- Born: March 19, 1935 (age 90) Shibin El Kom, Egypt
- Died: November 9, 2000 (aged 65)
- Other names: Youssef El-Sisi, Youssef El Sisi
- Citizenship: Egyptian
- Occupations: conductor, music educator

= Youssef Elsisi =

Egyptian conductor

Youssef Elsisi (19 March 1935 – 9 November 2000, last name also spelled El-Sisi or El Sisi) was an Egyptian conductor and music educator.

==Biography==
Elsisi was born in Shibin El Kom, Egypt. Both his father and mother encouraged him to listen to and appreciate classical music. His interests in music later grew serious, when the family moved to Cairo in the 1940s.

His father, an engineer, wished that he would not pursue professional music, so Elsisi went to study English literature at the Cairo University in addition to continuing his music studies. In 1956, he graduated from both the Higher Institute of Music and the Cairo University in English literature. In 1961, he received a scholarship to travel to Austria and study at the Vienna Music Academy. He studied under Hans Swarowsky and graduated 1965 in both conducting and composition.

After returning from his studies, he became permanent then principal conductor and artistic director of the Cairo Symphony Orchestra performing most symphonic and operatic repertoire at the Opera House. His efforts were crucial to bringing classical music and opera performances back from a standstill, due to the destruction of the Opera House in 1972.

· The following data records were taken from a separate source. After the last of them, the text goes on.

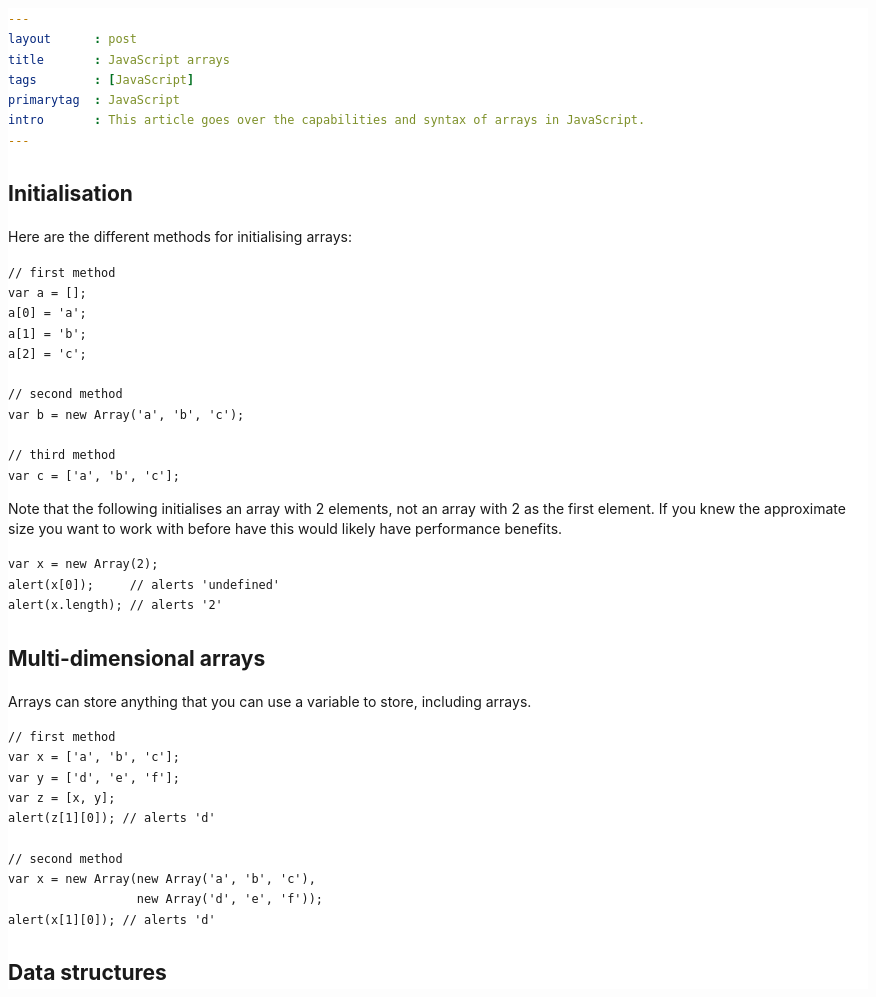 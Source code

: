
 ```yaml
---
layout      : post
title       : JavaScript arrays
tags        : [JavaScript]
primarytag  : JavaScript
intro       : This article goes over the capabilities and syntax of arrays in JavaScript.
---
```


## Initialisation

Here are the different methods for initialising arrays:


    // first method
    var a = [];
    a[0] = 'a';
    a[1] = 'b';
    a[2] = 'c';

    // second method
    var b = new Array('a', 'b', 'c');

    // third method
    var c = ['a', 'b', 'c'];

Note that the following initialises an array with 2 elements, not an array with 2 as the first element. If you knew the approximate size you want to work with before have this would likely have performance benefits.


    var x = new Array(2);
    alert(x[0]);     // alerts 'undefined'
    alert(x.length); // alerts '2'



## Multi-dimensional arrays

Arrays can store anything that you can use a variable to store, including arrays.


    // first method
    var x = ['a', 'b', 'c'];
    var y = ['d', 'e', 'f'];
    var z = [x, y];
    alert(z[1][0]); // alerts 'd'

    // second method
    var x = new Array(new Array('a', 'b', 'c'),
                      new Array('d', 'e', 'f'));
    alert(x[1][0]); // alerts 'd'



## Data structures
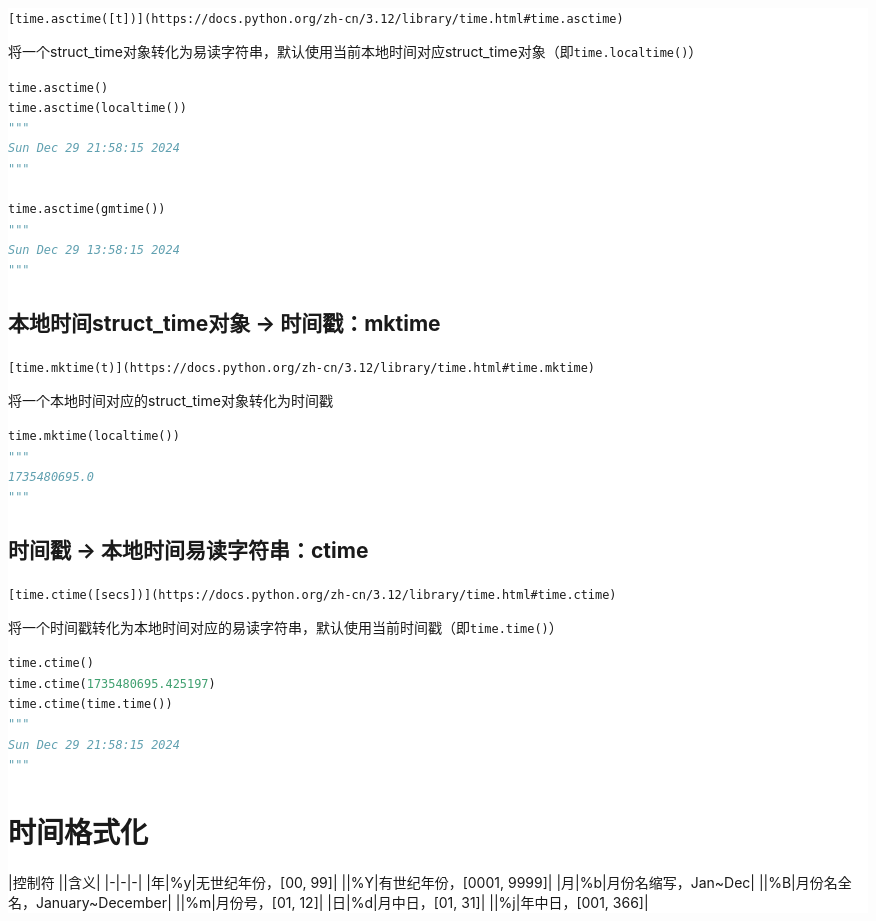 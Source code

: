 `[time.asctime([t])](https://docs.python.org/zh-cn/3.12/library/time.html#time.asctime)`

将一个struct_time对象转化为易读字符串，默认使用当前本地时间对应struct_time对象（即`time.localtime()`）

```Python
time.asctime()
time.asctime(localtime())
"""
Sun Dec 29 21:58:15 2024
"""

time.asctime(gmtime())
"""
Sun Dec 29 13:58:15 2024
"""
```


## 本地时间struct_time对象 → 时间戳：mktime

`[time.mktime(t)](https://docs.python.org/zh-cn/3.12/library/time.html#time.mktime)`

将一个本地时间对应的struct_time对象转化为时间戳

```Python
time.mktime(localtime())
"""
1735480695.0
"""
```


## 时间戳 → 本地时间易读字符串：ctime

`[time.ctime([secs])](https://docs.python.org/zh-cn/3.12/library/time.html#time.ctime)`

将一个时间戳转化为本地时间对应的易读字符串，默认使用当前时间戳（即`time.time()`）

```Python
time.ctime()
time.ctime(1735480695.425197)
time.ctime(time.time())
"""
Sun Dec 29 21:58:15 2024
"""
```


# 时间格式化

|控制符
||含义|
|-|-|-|
|年|%y|无世纪年份，[00, 99]|
||%Y|有世纪年份，[0001, 9999]|
|月|%b|月份名缩写，Jan~Dec|
||%B|月份名全名，January~December|
||%m|月份号，[01, 12]|
|日|%d|月中日，[01, 31]|
||%j|年中日，[001, 366]|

He pushed musicians forward to a level of performance which enabled them to play the most sophisticated pieces, such as Beethoven's Ninth Symphony and Carl Orff's Carmina Burana. He also brought classical music to audiences outside of Cairo and presented concerts in Alexandria and upper Egypt. He was the first conductor to perform open-air concerts in summer seasons in Cairo reaching classical music to a wider range of audiences.

He was awarded Ordre des Arts et des Lettres (Order of Arts and Literature) by the French government 1983 and the Liszt Memorial Plaque by the Hungarian government 1986 for his contributions to music in Egypt.

Among contemporary Egyptian composers music he included in his performances were Aziz El-Shawan, Gamal Abdel-Rahim, Sayed Awad, Rageh Daoud, Abou-Bakr Khairat and others.

He was awarded the Egyptian State's Decoration of Arts 1989 for his efforts in promoting of Egyptian national music in Egypt and abroad.

As a visiting professor for graduate studies he lectured on musicology and music appreciation at most music institutions in Cairo. In 1990 he became a Fulbright grant recipient and taught at the Eastman School of Music in the United States. He also taught in Kuwait, South Korea, and Japan. His students include Adel Kamel, Mohamed Abdelwahab Abdelfattah, and Omar Khairat.

Youssef Elsisi died in Cairo on 9 November 2000, of a heart attack.

==Honors and awards==
- 1983 Ordre des Arts et des Lettres (Order of Arts and Literature) from the French government.
- 1986 Liszt Memorial Plaque from the Hungarian government.
- 1989 Egyptian State's Decoration of Arts.
- 1989/1990 Fulbright grant recipient.